> Work to be completed: Select all lines holding the word "field" from the entries that follow.

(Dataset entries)
* * * * * * *

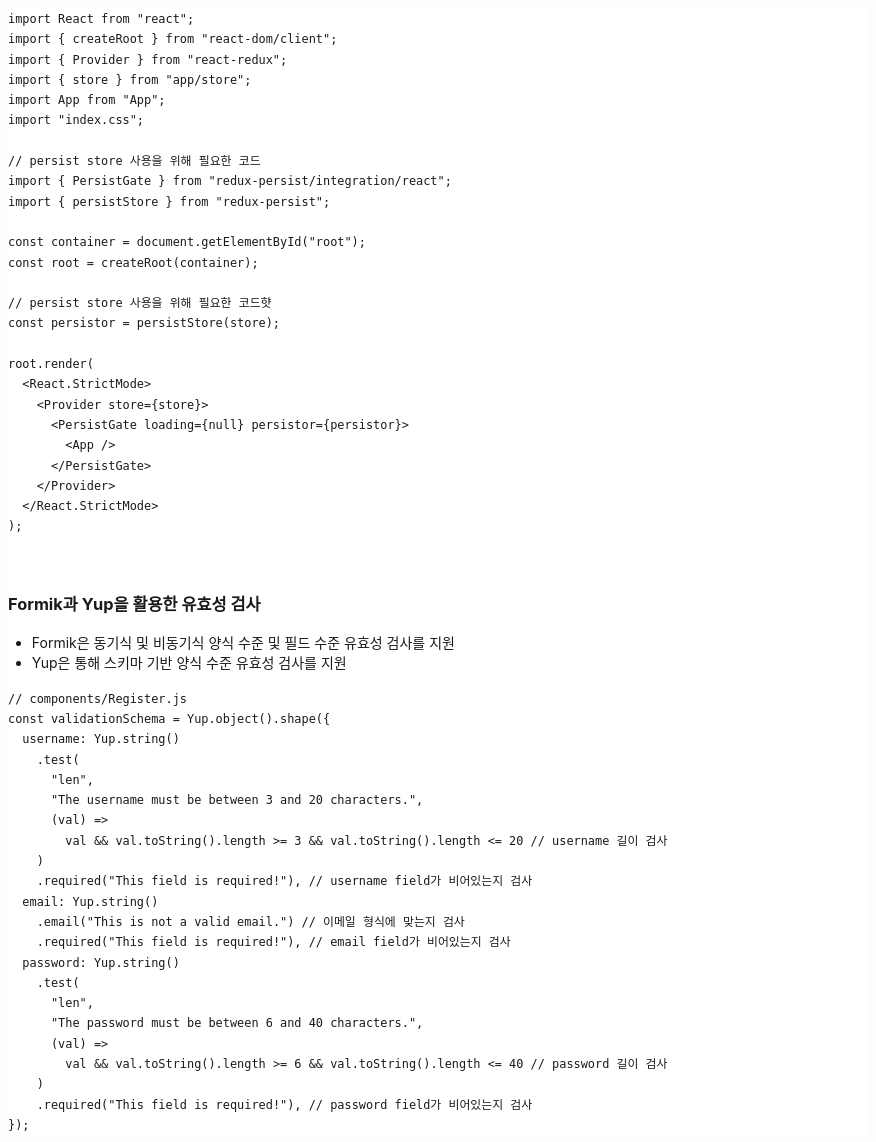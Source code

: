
 ```
import React from "react";
import { createRoot } from "react-dom/client";
import { Provider } from "react-redux";
import { store } from "app/store";
import App from "App";
import "index.css";

// persist store 사용을 위해 필요한 코드
import { PersistGate } from "redux-persist/integration/react";
import { persistStore } from "redux-persist";

const container = document.getElementById("root");
const root = createRoot(container);

// persist store 사용을 위해 필요한 코드햣
const persistor = persistStore(store);

root.render(
  <React.StrictMode>
    <Provider store={store}>
      <PersistGate loading={null} persistor={persistor}>
        <App />
      </PersistGate>
    </Provider>
  </React.StrictMode>
);

```

<br>

### Formik과 Yup을 활용한 유효성 검사

- Formik은 동기식 및 비동기식 양식 수준 및 필드 수준 유효성 검사를 지원<br>
- Yup은 통해 스키마 기반 양식 수준 유효성 검사를 지원

```
// components/Register.js
const validationSchema = Yup.object().shape({
  username: Yup.string()
    .test(
      "len",
      "The username must be between 3 and 20 characters.",
      (val) =>
        val && val.toString().length >= 3 && val.toString().length <= 20 // username 길이 검사
    )
    .required("This field is required!"), // username field가 비어있는지 검사
  email: Yup.string()
    .email("This is not a valid email.") // 이메일 형식에 맞는지 검사
    .required("This field is required!"), // email field가 비어있는지 검사
  password: Yup.string()
    .test(
      "len",
      "The password must be between 6 and 40 characters.",
      (val) =>
        val && val.toString().length >= 6 && val.toString().length <= 40 // password 길이 검사
    )
    .required("This field is required!"), // password field가 비어있는지 검사
});
```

* * * * * * *

> Reply to the exercise:
    .required("This field is required!"), // username field가 비어있는지 검사
    .required("This field is required!"), // email field가 비어있는지 검사
    .required("This field is required!"), // password field가 비어있는지 검사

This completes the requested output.